"Mekânda tecessüm etmiş bir karşılığı bulunmayan hâfızanın içeriği zamanla efsaneye dönüşür." yargısı, işgalcilerin, ele geçirdikleri milletlerin, öncelikle tarihi eserlerini yok etmelerinin temel nedenidir.
Mekânda tecessüm etmiş mimari/tarihi eserlerin metafizik bir güven ve huzur vermesinin en önemli nedeni, hafızayı geçmişte kalmaktan kurtarmaları, ana taşımaları ve geleceği işaret etmeleridir.

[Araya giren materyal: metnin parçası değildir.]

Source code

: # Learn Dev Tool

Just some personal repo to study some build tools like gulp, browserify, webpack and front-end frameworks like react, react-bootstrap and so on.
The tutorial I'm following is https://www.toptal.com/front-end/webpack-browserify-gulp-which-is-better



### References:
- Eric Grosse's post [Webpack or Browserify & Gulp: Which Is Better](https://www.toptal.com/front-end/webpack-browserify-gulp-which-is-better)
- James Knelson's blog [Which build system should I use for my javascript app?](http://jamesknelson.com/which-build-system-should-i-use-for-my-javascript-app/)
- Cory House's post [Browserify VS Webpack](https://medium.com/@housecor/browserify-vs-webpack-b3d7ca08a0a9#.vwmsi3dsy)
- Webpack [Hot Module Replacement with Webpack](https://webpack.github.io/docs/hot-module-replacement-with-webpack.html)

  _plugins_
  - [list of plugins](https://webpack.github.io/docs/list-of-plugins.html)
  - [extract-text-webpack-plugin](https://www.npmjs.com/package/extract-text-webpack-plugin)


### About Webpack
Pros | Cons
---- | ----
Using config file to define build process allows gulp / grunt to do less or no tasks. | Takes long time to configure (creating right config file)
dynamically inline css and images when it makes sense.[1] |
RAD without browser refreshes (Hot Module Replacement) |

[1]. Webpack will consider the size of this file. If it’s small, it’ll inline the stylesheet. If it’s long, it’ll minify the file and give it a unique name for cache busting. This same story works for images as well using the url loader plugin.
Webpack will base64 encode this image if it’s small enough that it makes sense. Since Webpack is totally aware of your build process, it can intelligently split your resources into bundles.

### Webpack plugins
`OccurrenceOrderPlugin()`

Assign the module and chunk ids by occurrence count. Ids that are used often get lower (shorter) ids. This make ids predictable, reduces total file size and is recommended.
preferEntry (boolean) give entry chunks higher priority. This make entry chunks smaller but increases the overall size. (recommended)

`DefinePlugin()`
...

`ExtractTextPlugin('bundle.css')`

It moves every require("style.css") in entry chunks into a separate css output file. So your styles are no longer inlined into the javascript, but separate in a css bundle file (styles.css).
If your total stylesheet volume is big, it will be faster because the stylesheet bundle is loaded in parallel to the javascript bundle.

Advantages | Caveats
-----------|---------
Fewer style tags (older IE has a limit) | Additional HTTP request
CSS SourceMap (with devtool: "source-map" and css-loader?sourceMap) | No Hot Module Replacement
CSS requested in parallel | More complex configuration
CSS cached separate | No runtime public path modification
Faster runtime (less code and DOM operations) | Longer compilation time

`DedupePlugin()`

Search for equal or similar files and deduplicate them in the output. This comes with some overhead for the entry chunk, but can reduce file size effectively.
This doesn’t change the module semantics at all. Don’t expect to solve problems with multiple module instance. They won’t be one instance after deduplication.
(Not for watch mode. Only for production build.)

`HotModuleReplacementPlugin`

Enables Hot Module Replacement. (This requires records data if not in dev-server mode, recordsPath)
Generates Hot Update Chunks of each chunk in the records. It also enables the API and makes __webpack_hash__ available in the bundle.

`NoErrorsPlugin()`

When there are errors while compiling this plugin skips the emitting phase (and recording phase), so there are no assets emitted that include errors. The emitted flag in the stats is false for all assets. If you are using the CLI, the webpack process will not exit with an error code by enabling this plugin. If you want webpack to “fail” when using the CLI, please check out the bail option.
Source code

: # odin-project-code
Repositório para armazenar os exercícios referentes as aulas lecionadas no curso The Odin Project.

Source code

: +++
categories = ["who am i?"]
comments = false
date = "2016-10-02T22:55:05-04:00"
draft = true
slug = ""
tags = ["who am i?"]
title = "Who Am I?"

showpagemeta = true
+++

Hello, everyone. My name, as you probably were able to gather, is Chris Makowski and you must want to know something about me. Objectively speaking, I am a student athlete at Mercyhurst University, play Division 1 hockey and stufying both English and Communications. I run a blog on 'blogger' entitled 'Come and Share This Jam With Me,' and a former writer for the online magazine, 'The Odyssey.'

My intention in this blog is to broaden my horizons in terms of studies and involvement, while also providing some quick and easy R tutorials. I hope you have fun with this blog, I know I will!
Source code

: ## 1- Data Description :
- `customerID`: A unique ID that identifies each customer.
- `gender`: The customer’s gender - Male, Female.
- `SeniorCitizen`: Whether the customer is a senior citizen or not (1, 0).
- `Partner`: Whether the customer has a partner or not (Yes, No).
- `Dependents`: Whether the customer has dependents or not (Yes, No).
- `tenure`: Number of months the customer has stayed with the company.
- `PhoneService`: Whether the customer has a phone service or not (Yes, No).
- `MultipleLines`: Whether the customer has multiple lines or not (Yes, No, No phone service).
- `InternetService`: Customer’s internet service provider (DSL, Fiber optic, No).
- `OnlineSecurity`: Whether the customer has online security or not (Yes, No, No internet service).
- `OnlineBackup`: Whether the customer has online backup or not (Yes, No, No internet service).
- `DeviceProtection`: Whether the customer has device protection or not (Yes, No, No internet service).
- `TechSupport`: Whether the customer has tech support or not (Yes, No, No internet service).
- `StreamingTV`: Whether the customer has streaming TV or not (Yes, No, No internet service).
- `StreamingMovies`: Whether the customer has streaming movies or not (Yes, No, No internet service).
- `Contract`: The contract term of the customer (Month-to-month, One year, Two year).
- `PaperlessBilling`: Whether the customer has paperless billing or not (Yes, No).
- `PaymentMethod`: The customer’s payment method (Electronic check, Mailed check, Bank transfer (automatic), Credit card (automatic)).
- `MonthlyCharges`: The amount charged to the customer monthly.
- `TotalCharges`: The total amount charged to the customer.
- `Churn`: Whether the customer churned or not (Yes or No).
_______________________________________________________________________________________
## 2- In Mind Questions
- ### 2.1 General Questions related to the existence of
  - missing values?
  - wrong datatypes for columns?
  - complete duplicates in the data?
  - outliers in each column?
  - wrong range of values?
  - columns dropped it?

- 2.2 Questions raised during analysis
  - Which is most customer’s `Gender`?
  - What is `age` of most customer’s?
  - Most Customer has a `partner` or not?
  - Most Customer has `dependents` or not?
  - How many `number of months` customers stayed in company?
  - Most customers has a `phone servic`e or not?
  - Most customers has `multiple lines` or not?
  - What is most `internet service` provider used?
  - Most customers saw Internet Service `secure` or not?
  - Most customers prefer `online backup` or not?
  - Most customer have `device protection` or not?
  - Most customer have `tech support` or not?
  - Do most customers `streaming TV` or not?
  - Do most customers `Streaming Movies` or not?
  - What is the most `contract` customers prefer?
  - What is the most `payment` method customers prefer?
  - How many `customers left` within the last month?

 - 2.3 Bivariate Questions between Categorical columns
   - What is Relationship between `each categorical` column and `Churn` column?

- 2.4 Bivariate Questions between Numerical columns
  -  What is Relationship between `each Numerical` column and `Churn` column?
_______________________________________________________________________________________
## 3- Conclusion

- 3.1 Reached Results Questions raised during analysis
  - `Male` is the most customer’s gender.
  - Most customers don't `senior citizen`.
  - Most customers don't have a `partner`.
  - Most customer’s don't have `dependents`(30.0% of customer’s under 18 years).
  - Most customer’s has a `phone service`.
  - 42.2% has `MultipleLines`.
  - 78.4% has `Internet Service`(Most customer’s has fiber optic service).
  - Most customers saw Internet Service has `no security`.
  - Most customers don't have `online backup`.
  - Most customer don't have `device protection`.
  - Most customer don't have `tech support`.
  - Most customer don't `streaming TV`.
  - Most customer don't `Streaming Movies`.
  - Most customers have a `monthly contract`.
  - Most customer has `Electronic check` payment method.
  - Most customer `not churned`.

bir milletin yaşı hatıralarının (hâtırât) yaşı kadardır ya da daha yalın bir deyişle hatırladıkları kadardır. Hatıralar, aynı zamanda bir milletin olgu ve olaylar karşısındaki idrâkinin sınırlarını da belirler
hatırlamayla aynı kökten gelen hâtır, Arapça'da aynı zamanda hafıza demektir. İlginçtir ki, Türkçede hem anı (hâtıra) hem de anlamakın ve anlamın kökü anğ da hâfıza ve hatırlamak anlamlarını içerir; unutulmamalıdır ki, ancak hâtıraları olanlar hatırlar yani ancak anıları (anlamları) olanlar anlarlar; anlamlandırırlar.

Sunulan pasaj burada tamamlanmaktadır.